Başımı yastıktan kaldırdıktan sonra karşılaştığım manzara karşısında şaşkınlıkla gözlerimi araladım. Belime sıkıca sarılı olan kollar ve bacağımın üzerinde ki bacak ile başımı hafifçe yana çevirdim. Başım kesinlikle bir yastığın üzerinde değildi.
Argon beni tekrardan yumuşak göğsüne çekerken yerimde rahatsızca kıpırdandım. Buna karşılık aldığım tek yanıt ise belime daha sıkı sarılan ellerdi. Kıpırdanmaktan bir sonuç alamayacağımı anlayınca başımı Argon'a doğru çevirdim ve suratını izlemeye başladım.

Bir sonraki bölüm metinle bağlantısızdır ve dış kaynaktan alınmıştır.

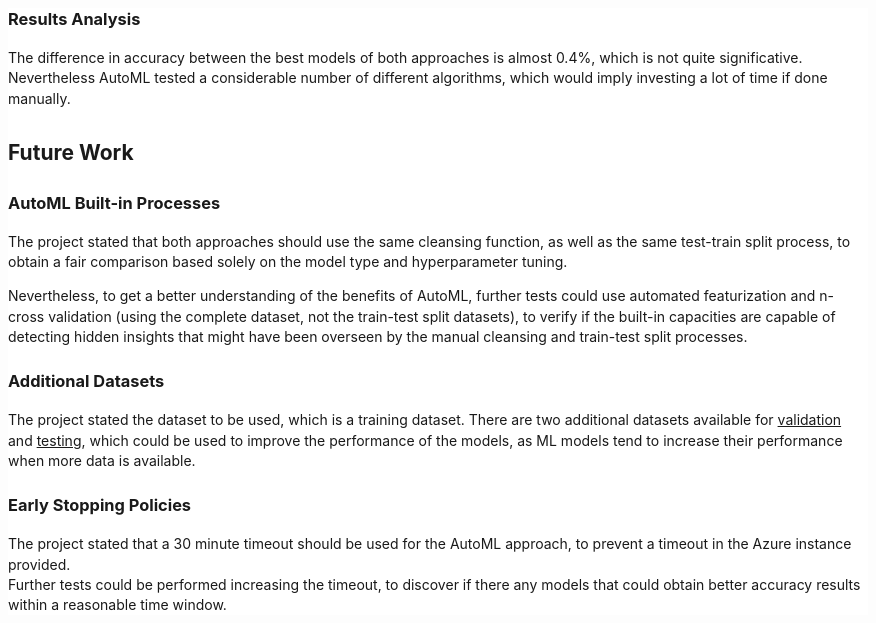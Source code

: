 
### Results Analysis
The difference in accuracy between the best models of both approaches is almost 0.4%, which is not quite significative.  
Nevertheless AutoML tested a considerable number of different algorithms, which would imply investing a lot of time if done manually.  





## Future Work

### AutoML Built-in Processes
The project stated that both approaches should use the same cleansing function, as well as the same test-train split process, to obtain a fair comparison based solely on the model type and hyperparameter tuning.

Nevertheless, to get a better understanding of the benefits of AutoML, further tests could use automated featurization and n-cross validation (using the complete dataset, not the train-test split datasets), to verify if the built-in capacities are capable of detecting hidden insights that might have been overseen by the manual cleansing and train-test split processes.  


### Additional Datasets
The project stated the dataset to be used, which is a training dataset. There are two additional datasets available for [validation](https://automlsamplenotebookdata.blob.core.windows.net/automl-sample-notebook-data/bankmarketing_validate.csv) and [testing](https://automlsamplenotebookdata.blob.core.windows.net/automl-sample-notebook-data/bankmarketing_test.csv), which could be used to improve the performance of the models, as ML models tend to increase their performance when more data is available.  


### Early Stopping Policies
The project stated that a 30 minute timeout should be used for the AutoML approach, to prevent a timeout in the Azure instance provided.  
Further tests could be performed increasing the timeout, to discover if there any models that could obtain better accuracy results within a reasonable time window.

Sakalları yeni yeni çıkmaya başlamıştı ve uzun kumral saçları suratına doğru dağılmıştı. Sağ elimi kaldırdım ve sol gözünü kapatan saç tutamını kulağının arkasına doğru attım. Bu hareketten sonra Argon yerinde kıpırdandı ve mavi gözlerini gözlerimle buluşturdu. Aniden gözlerini açmasıyla elim yanağında kalmıştı. Aklımda bulunduğumuz pozisyonu düşününce oldukça yanlış anlaşılabilir bir pozisyonda olduğumuzu fark etmek çok da zor değildi.
Elimi yanağından çektim ve biraz geri çekildim. Hızlı bir şekilde ellerini belimden çekti ve yatakta dikeldi.
'' Günaydın.'' diyip yataktan kalktım. Uyku sersemliğiyle mırıldanıp oda yataktan kalktı.
Kapının sol tarafında kalan dolaba ilerledim. Dün yerleştirdiğimiz eşyaların arasından pembe şortumu ve beyaz askılı tişörtümü alıp banyoya girdim. Üzerimi hızlı bir şekilde değiştirip saçlarımı dağınık bir topuz yaptım ve ayağıma kahverengi sandaletlerimi geçirdim. Banyodan çıktığımda Argon yatağın üzerine oturmuş bilgisayarımda bir şeyler yapıyordu.
Bilgisayarımı nasıl açmıştı ki? Yatağın kenarında ki hırkamı aldım ve üzerime geçirdim.
Argon tüm dikkatini bilgisayar ekranına vermişti. Yanına oturdum ve ne yaptığına baktım.
''Bilgisayarımı nasıl açtın? '' Suratında ki küçük tebessümle bana bir bakış attı ve işine devam etti. Yazdığı maili gönderdikten sonra laptopu kapattı ve kenara bıraktı.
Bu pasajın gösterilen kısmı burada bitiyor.